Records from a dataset
= Beginning of Section =

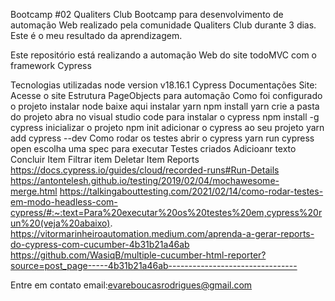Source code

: Bootcamp #02 Qualiters Club
Bootcamp para desenvolvimento de automação Web realizado pela comunidade Qualiters Club durante 3 dias. Este é o meu resultado da aprendizagem.

Este repositório está realizando a automação Web do site todoMVC com o framework Cypress

Tecnologias utilizadas
node version v18.16.1
Cypress
Documentações
Site: Acesse o site
Estrutura PageObjects para automação
Como foi configurado o projeto
instalar node baixe aqui
instalar yarn
npm install yarn
crie a pasta do projeto
abra no visual studio code para instalar o cypress
npm install -g cypress
inicializar o projeto
npm init
adicionar o cypress ao seu projeto
yarn add cypress --dev
Como rodar os testes
abrir o cypress
yarn run cypress open
escolha uma spec para executar
Testes criados
Adicioanr texto
Concluir Item
Filtrar item
Deletar Item
Reports
https://docs.cypress.io/guides/cloud/recorded-runs#Run-Details https://antontelesh.github.io/testing/2019/02/04/mochawesome-merge.html https://talkingabouttesting.com/2021/02/14/como-rodar-testes-em-modo-headless-com-cypress/#:~:text=Para%20executar%20os%20testes%20em,cypress%20run%20(veja%20abaixo). https://vitormarinheiroautomation.medium.com/aprenda-a-gerar-reports-do-cypress-com-cucumber-4b31b21a46ab https://github.com/WasiqB/multiple-cucumber-html-reporter?source=post_page-----4b31b21a46ab--------------------------------

Entre em contato
email:evareboucasrodrigues@gmail.com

= End of Section =

Task goal = Exactly the lines from the one with "Entre em contato" through the end of the entries, both included, should be written out, and no others.

Reply to the exercise =
Entre em contato
email:evareboucasrodrigues@gmail.com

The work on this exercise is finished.